Watsonx Deploy — Deal Intelligence ReAct Agent
A LangGraph ReAct agent powered by IBM Granite on watsonx.ai, deployed to a watsonx deployment space, with Waxell observability and governance baked in. The agent runs entirely inside the watsonx runtime — but because waxell-observe is installed as an SDK dependency, every LLM call, tool invocation, governance check, and memory write flows back to your Waxell controlplane over HTTPS.
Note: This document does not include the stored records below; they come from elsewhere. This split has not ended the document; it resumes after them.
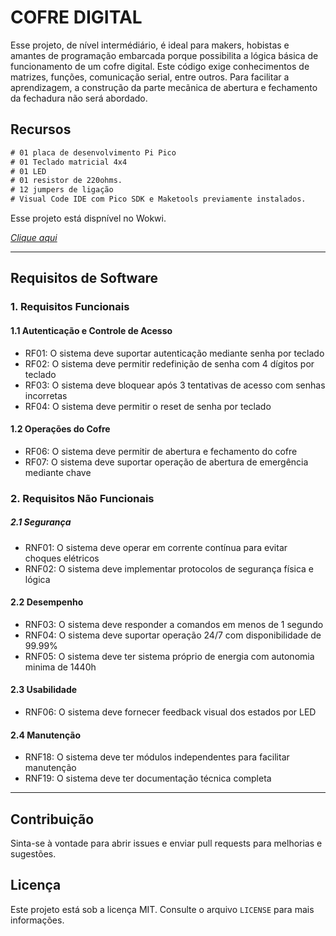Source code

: # COFRE DIGITAL

Esse projeto, de nível intermédiário, é ideal para makers, hobistas e amantes de programação embarcada porque possibilita a lógica básica de funcionamento de um cofre digital.
Este código exige conhecimentos de matrizes, funções, comunicação serial, entre outros.
Para facilitar a aprendizagem, a construção da parte mecãnica de abertura e fechamento da fechadura não será abordado.

## Recursos
```diff
# 01 placa de desenvolvimento Pi Pico
# 01 Teclado matricial 4x4
# 01 LED
# 01 resistor de 220ohms.
# 12 jumpers de ligação
# Visual Code IDE com Pico SDK e Maketools previamente instalados.
```
Esse projeto está dispnível no Wokwi.

*[Clique aqui](https://wokwi.com/projects/421144362535890945)*

---
## Requisitos de Software

### 1. Requisitos Funcionais

#### 1.1 Autenticação e Controle de Acesso ####
- RF01: O sistema deve suportar autenticação mediante senha por teclado
- RF02: O sistema deve permitir redefinição de senha com 4 dígitos por teclado
- RF03: O sistema deve bloquear após 3 tentativas de acesso com senhas incorretas
- RF04: O sistema deve permitir o reset de senha por teclado

#### 1.2 Operações do Cofre ####
- RF06: O sistema deve permitir de abertura e fechamento do cofre
- RF07: O sistema deve suportar operação de abertura de emergência mediante chave

### 2. Requisitos Não Funcionais

##### 2.1 Segurança ####
- RNF01: O sistema deve operar em corrente contínua para evitar choques elétricos
- RNF02: O sistema deve implementar protocolos de segurança física e lógica

#### 2.2 Desempenho ####
- RNF03: O sistema deve responder a comandos em menos de 1 segundo
- RNF04: O sistema deve suportar operação 24/7 com disponibilidade de 99.99%
- RNF05: O sistema deve ter sistema próprio de energia com autonomia minima de 1440h

#### 2.3 Usabilidade ####
- RNF06: O sistema deve fornecer feedback visual dos estados por LED

#### 2.4 Manutenção ####
- RNF18: O sistema deve ter módulos independentes para facilitar manutenção
- RNF19: O sistema deve ter documentação técnica completa

---

## Contribuição
Sinta-se à vontade para abrir issues e enviar pull requests para melhorias e sugestões.

## Licença
Este projeto está sob a licença MIT. Consulte o arquivo `LICENSE` para mais informações.


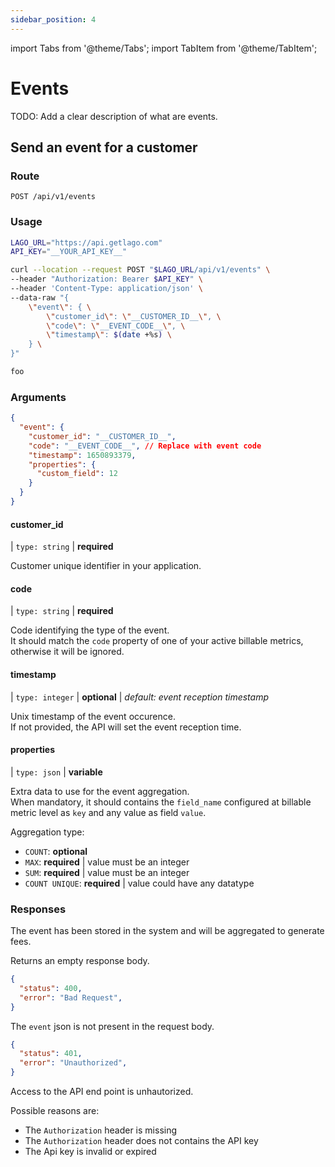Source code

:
```yaml
---
sidebar_position: 4
---
```


import Tabs from '@theme/Tabs';
import TabItem from '@theme/TabItem';

# Events

TODO: Add a clear description of what are events.

## Send an event for a customer

### Route

```
POST /api/v1/events
```

### Usage

<Tabs>
  <TabItem value="curl" label="Curl" default>

  ```bash
  LAGO_URL="https://api.getlago.com"
  API_KEY="__YOUR_API_KEY__"

  curl --location --request POST "$LAGO_URL/api/v1/events" \
  --header "Authorization: Bearer $API_KEY" \
  --header 'Content-Type: application/json' \
  --data-raw "{
      \"event\": { \
          \"customer_id\": \"__CUSTOMER_ID__\", \
          \"code\": \"__EVENT_CODE__\", \
          \"timestamp\": $(date +%s) \
      } \
  }"
  ```

  </TabItem>
  <TabItem value="ruby" label="Ruby">

  ```ruby
  foo
  ```

  </TabItem>
</Tabs>

### Arguments


```json
{
  "event": {
    "customer_id": "__CUSTOMER_ID__",
    "code": "__EVENT_CODE__", // Replace with event code
    "timestamp": 1650893379,
    "properties": {
      "custom_field": 12
    }
  }
}
```

#### customer_id

| `type: string` | **required**

Customer unique identifier in your application.


#### code

| `type: string` | **required**

Code identifying the type of the event.<br/>
It should match the `code` property of one of your active billable metrics, otherwise it will be ignored.

#### timestamp

| `type: integer` | **optional** | *default: event reception timestamp*

Unix timestamp of the event occurence.<br/>
If not provided, the API will set the event reception time.

#### properties

| `type: json` | **variable**

Extra data to use for the event aggregation.<br/>
When mandatory, it should contains the `field_name` configured at billable metric level as `key` and any value as field `value`.

Aggregation type:
- `COUNT`: **optional**
- `MAX`: **required** | value must be an integer
- `SUM`: **required** | value must be an integer
- `COUNT UNIQUE`: **required** | value could have any datatype

### Responses

<Tabs>
  <TabItem value="200" label="HTTP 200" default>

  The event has been stored in the system and will be aggregated to generate fees.

  Returns an empty response body.

  </TabItem>
  <TabItem value="400" label="HTTP 400">

  ```json
  {
    "status": 400,
    "error": "Bad Request",
  }
  ```

  The `event` json is not present in the request body.

  </TabItem>
  <TabItem value="401" label="HTTP 401">

  ```json
  {
    "status": 401,
    "error": "Unauthorized",
  }
  ```

  Access to the API end point is unhautorized.

  Possible reasons are:
  * The `Authorization` header is missing
  * The `Authorization` header does not contains the API key
  * The Api key is invalid or expired


  </TabItem>
</Tabs>
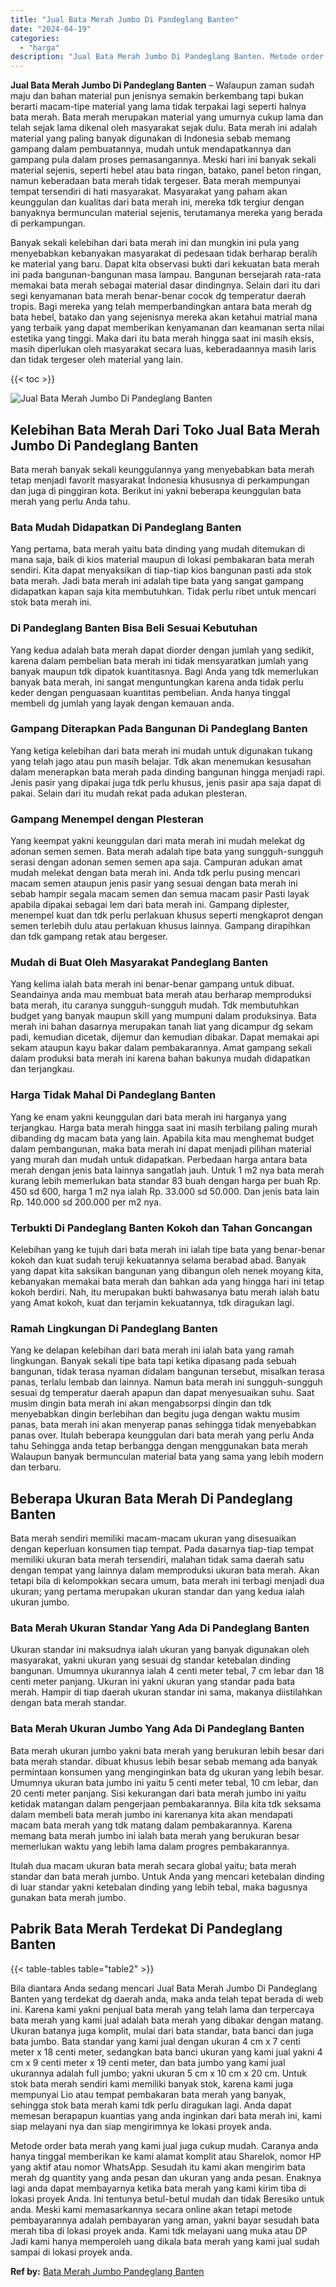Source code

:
 ```yaml
---
title: "Jual Bata Merah Jumbo Di Pandeglang Banten"
date: "2024-04-19"
categories: 
  - "harga"
description: "Jual Bata Merah Jumbo Di Pandeglang Banten. Metode order bata merah yang kami jual juga cukup mudah. Caranya anda hanya tinggal memberikan ke kami alamat kom..."
---
```


**Jual Bata Merah Jumbo Di Pandeglang Banten** – Walaupun zaman sudah maju dan bahan material pun jenisnya semakin berkembang tapi bukan berarti macam-tipe material yang lama tidak terpakai lagi seperti halnya bata merah. Bata merah merupakan material yang umurnya cukup lama dan telah sejak lama dikenal oleh masyarakat sejak dulu. Bata merah ini adalah material yang paling banyak digunakan di Indonesia sebab memang gampang dalam pembuatannya, mudah untuk mendapatkannya dan gampang pula dalam proses pemasangannya. Meski hari ini banyak sekali material sejenis, seperti hebel atau bata ringan, batako, panel beton ringan, namun keberadaan bata merah tidak tergeser. Bata merah mempunyai tempat tersendiri di hati masyarakat. Masyarakat yang paham akan keunggulan dan kualitas dari bata merah ini, mereka tdk tergiur dengan banyaknya bermunculan material sejenis, terutamanya mereka yang berada di perkampungan.

Banyak sekali kelebihan dari bata merah ini dan mungkin ini pula yang menyebabkan kebanyakan masyarakat di pedesaan tidak berharap beralih ke material yang baru. Dapat kita observasi bukti dari kekuatan bata merah ini pada bangunan-bangunan masa lampau. Bangunan bersejarah rata-rata memakai bata merah sebagai material dasar dindingnya. Selain dari itu dari segi kenyamanan bata merah benar-benar cocok dg temperatur daerah tropis. Bagi mereka yang telah memperbandingkan antara bata merah dg bata hebel, batako dan yang sejenisnya mereka akan ketahui matrial mana yang terbaik yang dapat memberikan kenyamanan dan keamanan serta nilai estetika yang tinggi. Maka dari itu bata merah hingga saat ini masih eksis, masih diperlukan oleh masyarakat secara luas, keberadaannya masih laris dan tidak tergeser oleh material yang lain.

{{< toc >}}

![Jual Bata Merah Jumbo Di Pandeglang Banten](/images/jual-bata-merah-01.png)

## Kelebihan Bata Merah Dari Toko Jual Bata Merah Jumbo Di Pandeglang Banten

Bata merah banyak sekali keunggulannya yang menyebabkan bata merah tetap menjadi favorit masyarakat Indonesia khususnya di perkampungan dan juga di pinggiran kota. Berikut ini yakni beberapa keunggulan bata merah yang perlu Anda tahu.

### Bata Mudah Didapatkan Di Pandeglang Banten

Yang pertama, bata merah yaitu bata dinding yang mudah ditemukan di mana saja, baik di kios material maupun di lokasi pembakaran bata merah sendiri. Kita dapat menyaksikan di tiap-tiap kios bangunan pasti ada stok bata merah. Jadi bata merah ini adalah tipe bata yang sangat gampang didapatkan kapan saja kita membutuhkan. Tidak perlu ribet untuk mencari stok bata merah ini.

### Di Pandeglang Banten Bisa Beli Sesuai Kebutuhan

Yang kedua adalah bata merah dapat diorder dengan jumlah yang sedikit, karena dalam pembelian bata merah ini tidak mensyaratkan jumlah yang banyak maupun tdk dipatok kuantitasnya. Bagi Anda yang tdk memerlukan banyak bata merah, ini sangat menguntungkan karena anda tidak perlu keder dengan penguasaan kuantitas pembelian. Anda hanya tinggal membeli dg jumlah yang layak dengan kemauan anda.

### Gampang Diterapkan Pada Bangunan Di Pandeglang Banten

Yang ketiga kelebihan dari bata merah ini mudah untuk digunakan tukang yang telah jago atau pun masih belajar. Tdk akan menemukan kesusahan dalam menerapkan bata merah pada dinding bangunan hingga menjadi rapi. Jenis pasir yang dipakai juga tdk perlu khusus, jenis pasir apa saja dapat di pakai. Selain dari itu mudah rekat pada adukan plesteran.

### Gampang Menempel dengan Plesteran

Yang keempat yakni keunggulan dari mata merah ini mudah melekat dg adonan semen semen. Bata merah adalah tipe bata yang sungguh-sungguh serasi dengan adonan semen semen apa saja. Campuran adukan amat mudah melekat dengan bata merah ini. Anda tdk perlu pusing mencari macam semen ataupun jenis pasir yang sesuai dengan bata merah ini sebab hampir segala macam semen dan semua macam pasir Pasti layak apabila dipakai sebagai lem dari bata merah ini. Gampang diplester, menempel kuat dan tdk perlu perlakuan khusus seperti mengkaprot dengan semen terlebih dulu atau perlakuan khusus lainnya. Gampang dirapihkan dan tdk gampang retak atau bergeser.

### Mudah di Buat Oleh Masyarakat Pandeglang Banten

Yang kelima ialah bata merah ini benar-benar gampang untuk dibuat. Seandainya anda mau membuat bata merah atau berharap memproduksi bata merah, itu caranya sungguh-sungguh mudah. Tdk membutuhkan budget yang banyak maupun skill yang mumpuni dalam produksinya. Bata merah ini bahan dasarnya merupakan tanah liat yang dicampur dg sekam padi, kemudian dicetak, dijemur dan kemudian dibakar. Dapat memakai api sekam ataupun kayu bakar dalam pembakarannya. Amat gampang sekali dalam produksi bata merah ini karena bahan bakunya mudah didapatkan dan terjangkau.

### Harga Tidak Mahal Di Pandeglang Banten

Yang ke enam yakni keunggulan dari bata merah ini harganya yang terjangkau. Harga bata merah hingga saat ini masih terbilang paling murah dibanding dg macam bata yang lain. Apabila kita mau menghemat budget dalam pembangunan, maka bata merah ini dapat menjadi pilihan material yang murah dan mudah untuk didapatkan. Perbedaan harga antara bata merah dengan jenis bata lainnya sangatlah jauh. Untuk 1 m2 nya bata merah kurang lebih memerlukan bata standar 83 buah dengan harga per buah Rp. 450 sd 600, harga 1 m2 nya ialah Rp. 33.000 sd 50.000. Dan jenis bata lain Rp. 140.000 sd 200.000 per m2 nya.

### Terbukti Di Pandeglang Banten Kokoh dan Tahan Goncangan

Kelebihan yang ke tujuh dari bata merah ini ialah tipe bata yang benar-benar kokoh dan kuat sudah teruji kekuatannya selama berabad abad. Banyak yang dapat kita saksikan bangunan yang dibangun oleh nenek moyang kita, kebanyakan memakai bata merah dan bahkan ada yang hingga hari ini tetap kokoh berdiri. Nah, itu merupakan bukti bahwasanya batu merah ialah batu yang Amat kokoh, kuat dan terjamin kekuatannya, tdk diragukan lagi.

### Ramah Lingkungan Di Pandeglang Banten

Yang ke delapan kelebihan dari bata merah ini ialah bata yang ramah lingkungan. Banyak sekali tipe bata tapi ketika dipasang pada sebuah bangunan, tidak terasa nyaman didalam bangunan tersebut, misalkan terasa panas, terlalu lembab dan lainnya. Namun bata merah ini sungguh-sungguh sesuai dg temperatur daerah apapun dan dapat menyesuaikan suhu. Saat musim dingin bata merah ini akan mengabsorpsi dingin dan tdk menyebabkan dingin berlebihan dan begitu juga dengan waktu musim panas, bata merah ini akan menyerap panas sehingga tidak menyebabkan panas over. Itulah beberapa keunggulan dari bata merah yang perlu Anda tahu Sehingga anda tetap berbangga dengan menggunakan bata merah Walaupun banyak bermunculan material bata yang sama yang lebih modern dan terbaru.

## Beberapa Ukuran Bata Merah Di Pandeglang Banten

Bata merah sendiri memiliki macam-macam ukuran yang disesuaikan dengan keperluan konsumen tiap tempat. Pada dasarnya tiap-tiap tempat memiliki ukuran bata merah tersendiri, malahan tidak sama daerah satu dengan tempat yang lainnya dalam memproduksi ukuran bata merah. Akan tetapi bila di kelompokkan secara umum, bata merah ini terbagi menjadi dua ukuran; yang pertama merupakan ukuran standar dan yang kedua ialah ukuran jumbo.

### Bata Merah Ukuran Standar Yang Ada Di Pandeglang Banten

Ukuran standar ini maksudnya ialah ukuran yang banyak digunakan oleh masyarakat, yakni ukuran yang sesuai dg standar ketebalan dinding bangunan. Umumnya ukurannya ialah 4 centi meter tebal, 7 cm lebar dan 18 centi meter panjang. Ukuran ini yakni ukuran yang standar pada bata merah. Hampir di tiap daerah ukuran standar ini sama, makanya diistilahkan dengan bata merah standar.

### Bata Merah Ukuran Jumbo Yang Ada Di Pandeglang Banten

Bata merah ukuran jumbo yakni bata merah yang berukuran lebih besar dari bata merah standar. dibuat khusus lebih besar sebab memang ada banyak permintaan konsumen yang menginginkan bata dg ukuran yang lebih besar. Umumnya ukuran bata jumbo ini yaitu 5 centi meter tebal, 10 cm lebar, dan 20 centi meter panjang. Sisi kekurangan dari bata merah jumbo ini yaitu ketidak matangan dalam pengerjaan pembakarannya. Bila kita tdk seksama dalam membeli bata merah jumbo ini karenanya kita akan mendapati macam bata merah yang tdk matang dalam pembakarannya. Karena memang bata merah jumbo ini ialah bata merah yang berukuran besar memerlukan waktu yang lebih lama dalam progres pembakarannya.

Itulah dua macam ukuran bata merah secara global yaitu; bata merah standar dan bata merah jumbo. Untuk Anda yang mencari ketebalan dinding di luar standar yakni ketebalan dinding yang lebih tebal, maka bagusnya gunakan bata merah jumbo.

## Pabrik Bata Merah Terdekat Di Pandeglang Banten

{{< table-tables table="table2" >}}

Bila diantara Anda sedang mencari Jual Bata Merah Jumbo Di Pandeglang Banten yang terdekat dg daerah anda, maka anda telah tepat berada di web ini. Karena kami yakni penjual bata merah yang telah lama dan terpercaya bata merah yang kami jual adalah bata merah yang dibakar dengan matang. Ukuran batanya juga komplit, mulai dari bata standar, bata banci dan juga bata jumbo. Bata standar yang kami jual dengan ukuran 4 cm x 7 centi meter x 18 centi meter, sedangkan bata banci ukuran yang kami jual yakni 4 cm x 9 centi meter x 19 centi meter, dan bata jumbo yang kami jual ukurannya adalah full jumbo; yakni ukuran 5 cm x 10 cm x 20 cm. Untuk stok bata merah sendiri kami memiliki banyak stok, karena kami juga mempunyai Lio atau tempat pembakaran bata merah yang banyak, sehingga stok bata merah kami tdk perlu diragukan lagi. Anda dapat memesan berapapun kuantias yang anda inginkan dari bata merah ini, kami siap melayani nya dan siap mengirimnya ke lokasi proyek anda.

Metode order bata merah yang kami jual juga cukup mudah. Caranya anda hanya tinggal memberikan ke kami alamat komplit atau Sharelok, nomor HP yang aktif atau nomor WhatsApp. Sesudah itu kami akan mengirim bata merah dg quantity yang anda pesan dan ukuran yang anda pesan. Enaknya lagi anda dapat membayarnya ketika bata merah yang kami kirim tiba di lokasi proyek Anda. Ini tentunya betul-betul mudah dan tidak Beresiko untuk anda. Meski kami memasarkannya secara online akan tetapi metode pembayarannya adalah pembayaran yang aman, yakni bayar sesudah bata merah tiba di lokasi proyek anda. Kami tdk melayani uang muka atau DP Jadi kami hanya memperoleh uang dikala bata merah yang kami jual sudah sampai di lokasi proyek anda.

**Ref by:** [Bata Merah Jumbo Pandeglang Banten](https://id.wikipedia.org/wiki/Bata)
This is the canonical pattern for instrumenting an agent that lives on a third-party platform (watsonx.ai, SageMaker, Vertex, Bedrock Agents) where you control the agent code but not the host runtime.
Requires WATSONX_API_KEY, WATSONX_PROJECT_ID, WAXELL_API_KEY, WAXELL_API_URL, plus per-tool credentials (PINECONE_API_KEY, OPENAI_API_KEY).
Architecture
The integration pattern
The agent uses three layers of observability that combine to fill out a complete trace + Memory tab:
| Layer | Mechanism | What it captures |
|---|---|---|
| Auto-instrumentation | waxell.init() | All LangChain/watsonx LLM calls, token usage, latency |
| Trace-side memory | ctx.record_memory_write() + ctx.record_reasoning() | Reasoning + memory spans visible in the trace |
| Controlplane Memory tab | POST /memory/episodic/ and POST /memory/semantic/ | Persisted episodic data + semantic facts with embeddings |
The third layer is the key insight: agents on third-party platforms can populate the Waxell Memory tab via HTTPS, even without direct database access.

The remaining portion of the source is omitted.